--- WHAT TO DO ---
Which lines of the data below include the string "from"? Return each of them.

--- GIVEN ENTRIES ---
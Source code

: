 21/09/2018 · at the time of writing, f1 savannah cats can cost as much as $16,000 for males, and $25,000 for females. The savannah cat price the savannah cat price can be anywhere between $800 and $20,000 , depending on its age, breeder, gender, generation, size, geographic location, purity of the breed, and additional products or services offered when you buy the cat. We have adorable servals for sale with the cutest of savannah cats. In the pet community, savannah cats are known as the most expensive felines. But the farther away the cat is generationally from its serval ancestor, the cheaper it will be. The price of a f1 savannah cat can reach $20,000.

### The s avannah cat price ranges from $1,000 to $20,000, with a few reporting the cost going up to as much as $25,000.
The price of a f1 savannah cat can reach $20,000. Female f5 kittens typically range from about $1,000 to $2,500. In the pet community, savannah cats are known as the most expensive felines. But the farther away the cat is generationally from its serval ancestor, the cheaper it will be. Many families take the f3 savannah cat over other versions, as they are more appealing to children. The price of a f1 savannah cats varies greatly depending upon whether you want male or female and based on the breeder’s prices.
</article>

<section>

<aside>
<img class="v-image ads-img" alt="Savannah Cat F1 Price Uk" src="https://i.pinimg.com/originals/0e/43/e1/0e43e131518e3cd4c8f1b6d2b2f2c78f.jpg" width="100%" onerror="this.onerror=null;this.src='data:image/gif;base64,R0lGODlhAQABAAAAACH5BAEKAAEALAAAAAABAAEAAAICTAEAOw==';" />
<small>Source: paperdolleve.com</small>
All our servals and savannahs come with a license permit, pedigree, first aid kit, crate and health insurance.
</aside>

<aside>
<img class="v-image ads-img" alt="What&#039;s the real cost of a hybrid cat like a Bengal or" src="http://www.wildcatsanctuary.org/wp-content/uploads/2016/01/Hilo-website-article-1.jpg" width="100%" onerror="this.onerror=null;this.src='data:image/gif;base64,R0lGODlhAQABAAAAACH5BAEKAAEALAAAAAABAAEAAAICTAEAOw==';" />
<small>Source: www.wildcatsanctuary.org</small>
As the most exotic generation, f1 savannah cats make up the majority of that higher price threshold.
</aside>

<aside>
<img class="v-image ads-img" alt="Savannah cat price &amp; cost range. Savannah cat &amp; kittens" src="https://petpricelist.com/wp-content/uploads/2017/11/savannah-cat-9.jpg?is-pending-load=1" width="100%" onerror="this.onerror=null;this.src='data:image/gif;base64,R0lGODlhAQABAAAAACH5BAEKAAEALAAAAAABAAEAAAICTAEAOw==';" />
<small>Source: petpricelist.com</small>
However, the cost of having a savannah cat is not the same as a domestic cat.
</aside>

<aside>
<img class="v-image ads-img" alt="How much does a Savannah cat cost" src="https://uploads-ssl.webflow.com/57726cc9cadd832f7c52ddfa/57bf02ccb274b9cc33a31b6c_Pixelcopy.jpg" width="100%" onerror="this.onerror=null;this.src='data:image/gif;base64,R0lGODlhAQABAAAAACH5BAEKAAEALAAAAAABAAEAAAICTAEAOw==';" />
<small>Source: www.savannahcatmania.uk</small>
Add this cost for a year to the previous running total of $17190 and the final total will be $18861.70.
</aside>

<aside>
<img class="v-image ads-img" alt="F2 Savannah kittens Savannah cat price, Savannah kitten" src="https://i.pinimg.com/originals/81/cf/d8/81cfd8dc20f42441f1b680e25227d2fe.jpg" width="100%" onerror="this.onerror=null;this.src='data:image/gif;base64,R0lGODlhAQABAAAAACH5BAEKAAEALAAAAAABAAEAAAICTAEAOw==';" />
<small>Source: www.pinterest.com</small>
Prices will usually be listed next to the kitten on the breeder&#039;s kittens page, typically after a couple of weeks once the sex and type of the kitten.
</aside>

==

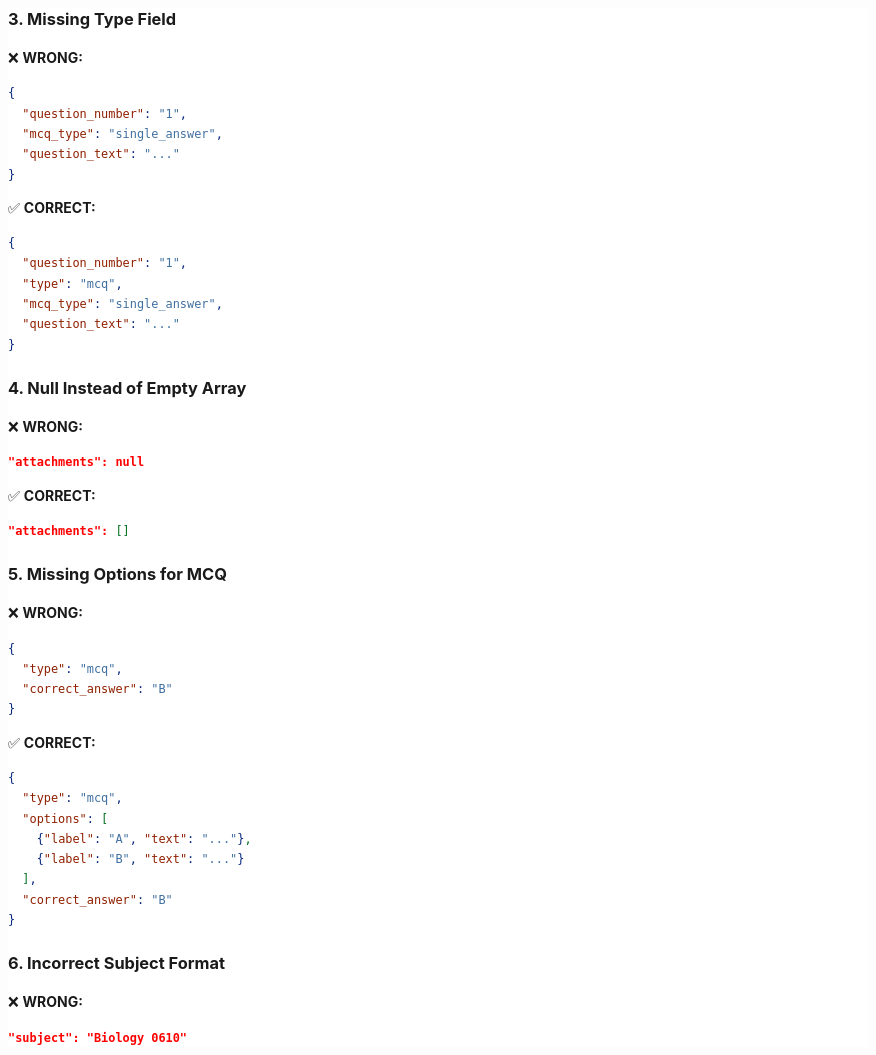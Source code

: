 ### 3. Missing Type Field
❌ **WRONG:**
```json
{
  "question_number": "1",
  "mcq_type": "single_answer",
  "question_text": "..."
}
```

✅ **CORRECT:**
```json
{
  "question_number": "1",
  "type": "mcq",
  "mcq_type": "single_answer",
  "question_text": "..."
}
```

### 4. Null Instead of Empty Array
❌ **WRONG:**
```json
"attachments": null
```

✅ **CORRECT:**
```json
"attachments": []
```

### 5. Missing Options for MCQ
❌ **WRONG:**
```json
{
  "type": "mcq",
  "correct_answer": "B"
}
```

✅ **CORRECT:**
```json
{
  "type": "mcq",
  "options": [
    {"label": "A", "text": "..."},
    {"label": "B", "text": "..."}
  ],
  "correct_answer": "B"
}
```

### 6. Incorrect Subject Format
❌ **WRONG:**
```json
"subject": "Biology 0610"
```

...

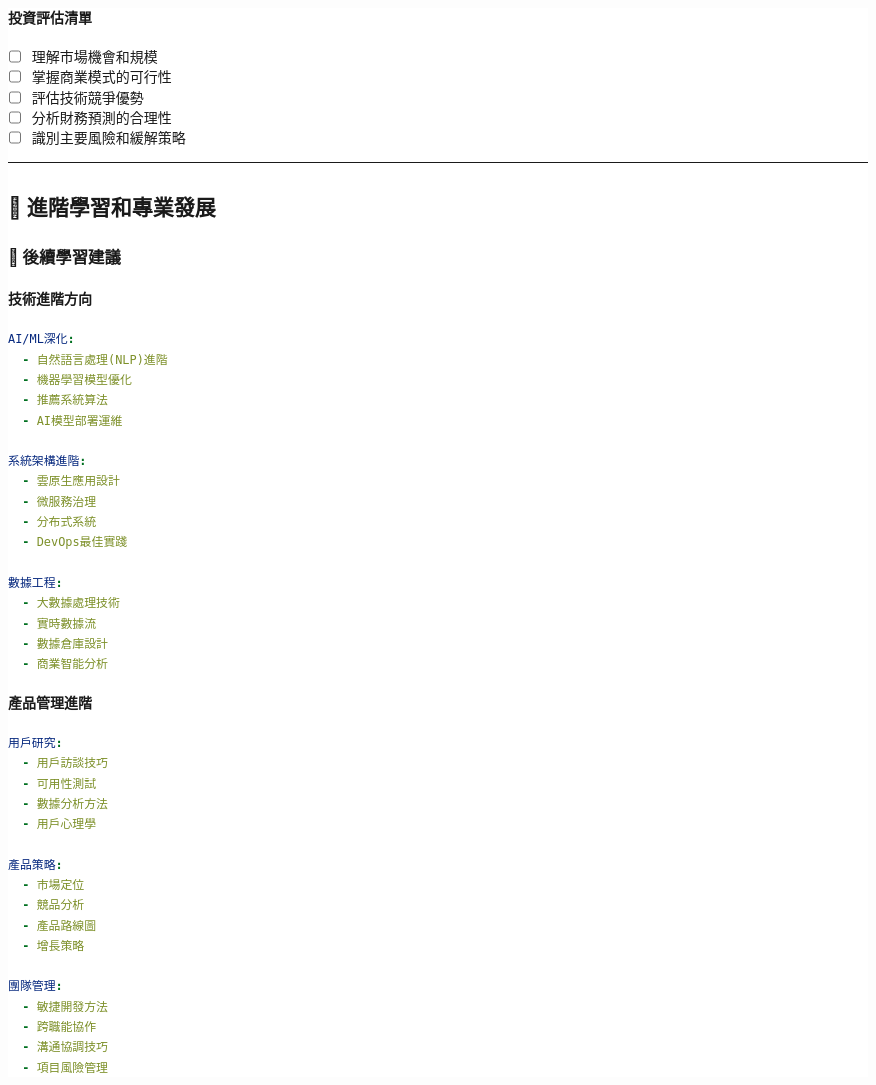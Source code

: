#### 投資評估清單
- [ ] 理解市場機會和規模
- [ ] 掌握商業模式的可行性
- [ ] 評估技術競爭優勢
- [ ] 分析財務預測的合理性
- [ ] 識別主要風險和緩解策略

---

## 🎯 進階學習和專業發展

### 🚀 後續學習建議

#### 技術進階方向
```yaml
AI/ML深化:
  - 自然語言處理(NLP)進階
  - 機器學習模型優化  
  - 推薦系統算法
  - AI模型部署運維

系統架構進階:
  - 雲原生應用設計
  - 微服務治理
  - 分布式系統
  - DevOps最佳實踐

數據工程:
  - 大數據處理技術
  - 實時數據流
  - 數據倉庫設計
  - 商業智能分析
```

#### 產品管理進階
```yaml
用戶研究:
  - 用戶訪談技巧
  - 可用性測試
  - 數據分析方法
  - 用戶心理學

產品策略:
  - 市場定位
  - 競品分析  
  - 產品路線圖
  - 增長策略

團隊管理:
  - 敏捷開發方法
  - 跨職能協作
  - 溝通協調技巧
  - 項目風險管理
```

--- RESPONSE FOR THIS EXERCISE ---
: 21/09/2018 · at the time of writing, f1 savannah cats can cost as much as $16,000 for males, and $25,000 for females. The savannah cat price the savannah cat price can be anywhere between $800 and $20,000 , depending on its age, breeder, gender, generation, size, geographic location, purity of the breed, and additional products or services offered when you buy the cat. We have adorable servals for sale with the cutest of savannah cats. In the pet community, savannah cats are known as the most expensive felines. But the farther away the cat is generationally from its serval ancestor, the cheaper it will be. The price of a f1 savannah cat can reach $20,000.
### The s avannah cat price ranges from $1,000 to $20,000, with a few reporting the cost going up to as much as $25,000.
The price of a f1 savannah cat can reach $20,000. Female f5 kittens typically range from about $1,000 to $2,500. In the pet community, savannah cats are known as the most expensive felines. But the farther away the cat is generationally from its serval ancestor, the cheaper it will be. Many families take the f3 savannah cat over other versions, as they are more appealing to children. The price of a f1 savannah cats varies greatly depending upon whether you want male or female and based on the breeder’s prices.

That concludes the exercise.